İşte bu ‘hep’ cümlesi ile insanlara fazla anlam yüklüyoruz ve kişi kendini emir komut zincirinde hissederek tepki veriyor.

Yapmak zorunda mıyım?

Bilmem, yapmak zorunda mısınız?

‘S. git, başının çaresine bak. Ben mi düşüneceğim seni bu saatten sonra?’ ile söylenmek istenen şeyin arasında nasıl ve ne gibi bir anlam farkı var acaba?

Bana hayatımdaki insan bu tarzda birşey söylese hiç içi hissetmez, hayatındaki yerimi daha da önemlisi onun benim hayatımdaki yerini sorgulardım.

Bir başkasının gayet normal karşılayabileceği gibi bir başkası için ayrılık sebebi de olabilir.

Bir başkası için de şöyledir; Ben başımın çaresine tabi ki bakarım ama seninle bir başka bakarım.

Bu sözden sonra da büyük üstad Nazım Hikmet’in şu satırları geldi aklıma…

Hani derler ya; ben sensiz yaşayamam, diye. İşte ben onlardan değilim. Ben sensiz de yaşarım; ama seninle bir başka yaşarım…

İşte farklı farklı bakış açıları var. Kimi bunu emrivaki olarak görüp gidip almaz, kiminin ödü kopar mahalle kapısından içeri girdiğinde apartman kapısında başına birşey gelir mi acaba diyip dakikasında arar….

İnsanlar, ah insanlar…

Sonra birbirimizi anlamaktan, anlatmaktan ve anlaşılmaktan bahsediyoruz.

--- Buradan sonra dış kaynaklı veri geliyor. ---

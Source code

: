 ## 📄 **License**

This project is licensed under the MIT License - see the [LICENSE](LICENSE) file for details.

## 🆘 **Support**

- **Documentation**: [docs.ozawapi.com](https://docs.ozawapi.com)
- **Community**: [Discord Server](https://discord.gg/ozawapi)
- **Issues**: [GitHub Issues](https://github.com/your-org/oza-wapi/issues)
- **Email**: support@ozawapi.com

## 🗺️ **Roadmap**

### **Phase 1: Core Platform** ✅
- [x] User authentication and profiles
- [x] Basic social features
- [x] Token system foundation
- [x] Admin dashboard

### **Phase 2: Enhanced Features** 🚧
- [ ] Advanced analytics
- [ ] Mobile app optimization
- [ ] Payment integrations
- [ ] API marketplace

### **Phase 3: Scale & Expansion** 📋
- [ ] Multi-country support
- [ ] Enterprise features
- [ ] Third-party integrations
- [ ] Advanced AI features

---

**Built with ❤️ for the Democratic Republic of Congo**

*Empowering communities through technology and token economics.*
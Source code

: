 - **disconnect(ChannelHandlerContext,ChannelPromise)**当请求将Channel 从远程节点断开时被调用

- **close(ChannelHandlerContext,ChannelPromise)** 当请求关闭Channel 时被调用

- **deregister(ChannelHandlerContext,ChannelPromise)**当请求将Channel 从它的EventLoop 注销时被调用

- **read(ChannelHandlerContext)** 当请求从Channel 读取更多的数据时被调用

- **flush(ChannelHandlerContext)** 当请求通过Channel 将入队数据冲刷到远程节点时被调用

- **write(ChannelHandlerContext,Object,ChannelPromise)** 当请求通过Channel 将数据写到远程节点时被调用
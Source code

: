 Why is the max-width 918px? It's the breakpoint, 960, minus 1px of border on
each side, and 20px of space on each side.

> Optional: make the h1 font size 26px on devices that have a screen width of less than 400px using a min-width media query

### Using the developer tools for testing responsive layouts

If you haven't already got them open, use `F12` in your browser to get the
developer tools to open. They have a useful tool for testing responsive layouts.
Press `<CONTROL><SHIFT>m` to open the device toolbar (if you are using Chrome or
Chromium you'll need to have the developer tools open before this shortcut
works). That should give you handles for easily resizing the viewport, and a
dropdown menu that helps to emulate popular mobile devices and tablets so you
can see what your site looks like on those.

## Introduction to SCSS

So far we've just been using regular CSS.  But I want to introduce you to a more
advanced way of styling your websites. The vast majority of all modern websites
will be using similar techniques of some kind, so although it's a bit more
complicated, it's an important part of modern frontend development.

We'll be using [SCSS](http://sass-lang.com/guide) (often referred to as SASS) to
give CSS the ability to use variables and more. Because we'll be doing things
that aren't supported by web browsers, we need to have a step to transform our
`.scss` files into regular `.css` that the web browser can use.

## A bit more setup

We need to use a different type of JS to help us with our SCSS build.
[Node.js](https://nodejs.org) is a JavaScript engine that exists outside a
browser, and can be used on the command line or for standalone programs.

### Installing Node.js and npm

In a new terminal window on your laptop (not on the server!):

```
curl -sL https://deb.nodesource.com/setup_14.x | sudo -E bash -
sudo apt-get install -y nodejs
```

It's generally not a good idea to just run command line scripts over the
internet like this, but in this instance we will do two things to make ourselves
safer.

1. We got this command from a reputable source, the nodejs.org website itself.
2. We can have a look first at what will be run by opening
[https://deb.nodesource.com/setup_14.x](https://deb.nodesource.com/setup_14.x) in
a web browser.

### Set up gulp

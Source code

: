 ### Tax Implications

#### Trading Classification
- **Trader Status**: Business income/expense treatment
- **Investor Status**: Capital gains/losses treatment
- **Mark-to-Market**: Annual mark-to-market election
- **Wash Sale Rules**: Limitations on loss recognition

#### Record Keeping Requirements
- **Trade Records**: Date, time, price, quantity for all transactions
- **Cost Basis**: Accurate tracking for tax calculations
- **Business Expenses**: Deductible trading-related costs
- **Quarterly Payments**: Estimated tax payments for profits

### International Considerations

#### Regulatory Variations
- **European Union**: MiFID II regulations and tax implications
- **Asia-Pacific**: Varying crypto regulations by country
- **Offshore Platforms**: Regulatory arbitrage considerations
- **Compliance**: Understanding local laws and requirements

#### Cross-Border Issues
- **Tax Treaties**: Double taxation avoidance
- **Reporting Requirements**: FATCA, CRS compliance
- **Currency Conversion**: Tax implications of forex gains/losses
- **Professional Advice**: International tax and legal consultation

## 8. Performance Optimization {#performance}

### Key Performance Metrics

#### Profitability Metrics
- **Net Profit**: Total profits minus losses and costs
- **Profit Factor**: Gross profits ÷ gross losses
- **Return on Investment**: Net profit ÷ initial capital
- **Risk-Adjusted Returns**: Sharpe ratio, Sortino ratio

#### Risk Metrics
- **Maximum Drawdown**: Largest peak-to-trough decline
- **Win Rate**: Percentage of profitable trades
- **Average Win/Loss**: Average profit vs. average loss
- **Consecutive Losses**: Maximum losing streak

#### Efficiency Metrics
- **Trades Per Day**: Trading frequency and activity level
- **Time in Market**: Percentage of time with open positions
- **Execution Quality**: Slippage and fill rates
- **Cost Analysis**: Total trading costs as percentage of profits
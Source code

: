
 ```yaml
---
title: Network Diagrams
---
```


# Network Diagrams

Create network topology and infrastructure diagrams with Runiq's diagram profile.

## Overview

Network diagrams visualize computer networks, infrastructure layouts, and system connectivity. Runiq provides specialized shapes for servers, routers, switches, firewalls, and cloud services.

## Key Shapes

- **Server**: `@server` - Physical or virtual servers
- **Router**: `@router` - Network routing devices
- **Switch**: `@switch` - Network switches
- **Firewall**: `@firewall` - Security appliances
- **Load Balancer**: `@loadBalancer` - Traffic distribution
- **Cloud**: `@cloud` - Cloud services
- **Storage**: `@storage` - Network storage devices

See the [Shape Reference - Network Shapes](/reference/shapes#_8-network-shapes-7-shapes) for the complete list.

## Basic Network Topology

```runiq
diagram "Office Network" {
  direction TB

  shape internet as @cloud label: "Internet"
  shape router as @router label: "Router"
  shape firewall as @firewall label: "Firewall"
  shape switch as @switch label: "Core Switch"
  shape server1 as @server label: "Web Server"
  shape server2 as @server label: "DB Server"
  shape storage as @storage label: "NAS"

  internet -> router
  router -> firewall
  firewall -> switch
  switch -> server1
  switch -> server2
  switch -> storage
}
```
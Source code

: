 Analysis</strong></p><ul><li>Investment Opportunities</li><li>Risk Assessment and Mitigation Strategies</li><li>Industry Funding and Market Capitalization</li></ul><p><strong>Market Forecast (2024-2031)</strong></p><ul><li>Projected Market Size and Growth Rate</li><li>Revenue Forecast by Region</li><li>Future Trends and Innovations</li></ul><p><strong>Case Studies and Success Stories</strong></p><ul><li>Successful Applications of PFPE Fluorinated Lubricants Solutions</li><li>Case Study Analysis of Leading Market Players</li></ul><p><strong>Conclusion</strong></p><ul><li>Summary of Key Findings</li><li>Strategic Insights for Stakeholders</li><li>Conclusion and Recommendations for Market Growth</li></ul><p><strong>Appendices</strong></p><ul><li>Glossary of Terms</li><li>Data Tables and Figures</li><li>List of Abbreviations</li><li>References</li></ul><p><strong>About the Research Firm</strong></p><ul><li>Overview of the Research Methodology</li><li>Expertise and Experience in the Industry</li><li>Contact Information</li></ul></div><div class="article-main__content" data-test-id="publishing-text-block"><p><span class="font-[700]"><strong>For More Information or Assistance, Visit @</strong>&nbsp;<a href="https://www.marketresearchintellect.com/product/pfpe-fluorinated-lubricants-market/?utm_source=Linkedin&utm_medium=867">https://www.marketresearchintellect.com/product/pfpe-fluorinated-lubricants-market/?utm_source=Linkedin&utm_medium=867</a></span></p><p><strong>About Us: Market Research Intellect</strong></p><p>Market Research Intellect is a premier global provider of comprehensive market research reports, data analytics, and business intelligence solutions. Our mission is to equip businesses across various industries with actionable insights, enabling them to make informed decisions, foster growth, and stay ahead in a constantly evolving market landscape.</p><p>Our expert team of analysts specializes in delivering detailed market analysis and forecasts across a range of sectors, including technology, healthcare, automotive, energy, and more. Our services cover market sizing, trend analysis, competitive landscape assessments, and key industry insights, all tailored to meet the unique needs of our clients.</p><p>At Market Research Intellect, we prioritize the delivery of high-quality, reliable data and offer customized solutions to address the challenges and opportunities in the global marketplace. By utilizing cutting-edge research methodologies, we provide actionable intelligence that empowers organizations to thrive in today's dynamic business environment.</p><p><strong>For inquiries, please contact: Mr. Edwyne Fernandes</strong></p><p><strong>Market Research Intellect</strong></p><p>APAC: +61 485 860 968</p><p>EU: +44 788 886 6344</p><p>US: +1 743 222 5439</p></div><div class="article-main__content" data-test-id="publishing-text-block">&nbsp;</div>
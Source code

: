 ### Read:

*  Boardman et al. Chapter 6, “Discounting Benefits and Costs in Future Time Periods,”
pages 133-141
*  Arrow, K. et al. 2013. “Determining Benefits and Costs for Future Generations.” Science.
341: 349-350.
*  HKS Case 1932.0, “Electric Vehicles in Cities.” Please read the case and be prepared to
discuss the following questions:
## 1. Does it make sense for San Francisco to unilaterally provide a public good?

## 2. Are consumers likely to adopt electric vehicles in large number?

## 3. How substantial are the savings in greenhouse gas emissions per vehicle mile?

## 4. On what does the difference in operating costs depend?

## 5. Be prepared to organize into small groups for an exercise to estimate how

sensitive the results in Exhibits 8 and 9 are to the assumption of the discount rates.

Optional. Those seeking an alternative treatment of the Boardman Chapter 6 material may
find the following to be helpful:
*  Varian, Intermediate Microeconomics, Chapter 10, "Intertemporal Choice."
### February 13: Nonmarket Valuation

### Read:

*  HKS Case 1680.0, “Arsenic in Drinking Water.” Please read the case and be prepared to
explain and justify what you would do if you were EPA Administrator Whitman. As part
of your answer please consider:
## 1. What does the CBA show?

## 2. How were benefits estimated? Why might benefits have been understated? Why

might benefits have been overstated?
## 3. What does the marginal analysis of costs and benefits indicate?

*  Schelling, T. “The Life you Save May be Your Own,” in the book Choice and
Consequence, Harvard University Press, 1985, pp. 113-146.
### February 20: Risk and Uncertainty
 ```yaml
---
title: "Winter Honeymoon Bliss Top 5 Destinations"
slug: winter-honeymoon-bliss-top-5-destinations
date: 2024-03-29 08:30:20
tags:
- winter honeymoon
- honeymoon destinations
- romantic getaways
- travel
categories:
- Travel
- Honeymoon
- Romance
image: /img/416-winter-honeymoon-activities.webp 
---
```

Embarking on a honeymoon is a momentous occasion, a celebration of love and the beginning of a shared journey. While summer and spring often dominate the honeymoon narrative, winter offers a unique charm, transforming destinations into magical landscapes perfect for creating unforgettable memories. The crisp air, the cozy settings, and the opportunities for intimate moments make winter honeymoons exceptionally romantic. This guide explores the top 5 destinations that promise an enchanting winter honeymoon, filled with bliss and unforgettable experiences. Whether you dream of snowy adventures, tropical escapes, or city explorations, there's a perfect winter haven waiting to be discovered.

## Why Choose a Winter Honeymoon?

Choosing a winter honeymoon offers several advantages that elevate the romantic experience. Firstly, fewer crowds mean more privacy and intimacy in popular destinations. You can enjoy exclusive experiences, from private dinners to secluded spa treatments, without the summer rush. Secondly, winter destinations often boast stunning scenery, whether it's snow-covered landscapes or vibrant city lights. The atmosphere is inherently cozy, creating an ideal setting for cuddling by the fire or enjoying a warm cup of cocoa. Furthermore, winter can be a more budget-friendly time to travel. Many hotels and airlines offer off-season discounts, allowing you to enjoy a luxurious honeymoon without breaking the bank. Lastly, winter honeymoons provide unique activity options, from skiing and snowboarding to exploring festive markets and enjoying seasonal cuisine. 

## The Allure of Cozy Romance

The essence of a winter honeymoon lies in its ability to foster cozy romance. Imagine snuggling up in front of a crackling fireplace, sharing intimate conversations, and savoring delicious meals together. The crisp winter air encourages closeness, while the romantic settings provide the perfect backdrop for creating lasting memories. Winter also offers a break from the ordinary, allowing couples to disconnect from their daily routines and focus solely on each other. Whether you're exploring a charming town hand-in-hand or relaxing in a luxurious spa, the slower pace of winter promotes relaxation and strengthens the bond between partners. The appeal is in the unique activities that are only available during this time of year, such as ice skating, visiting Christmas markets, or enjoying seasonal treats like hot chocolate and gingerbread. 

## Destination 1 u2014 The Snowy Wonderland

Kendi hür iadeniz ile yaptığınız iyiliklere kimsenin laf ettiği yok, aslolan gerçekten ihtiyaç duyulduğu an orda mısınız? Orada değilseniz ne yapıyordunuz? Hadi ne yaptığınız da önemli değil velevki çok acil işiniz vardı. ‘Kusura bakma, özür dilerim düşümemedim.’diye çok güzel kendini ifade etme şekilleri varken diğer kalan bütün kelimeler, kurulan cümleler, yapılan davranışlar, birlikteliği bitirmek üzere kurulmuştur.Çünkü safi ego yine devrede. Nasıl davrandıkları için özür dilemek yerine ,nasıl tepki gösterdiğin için özür dilemeni bekliyor çoğu insan.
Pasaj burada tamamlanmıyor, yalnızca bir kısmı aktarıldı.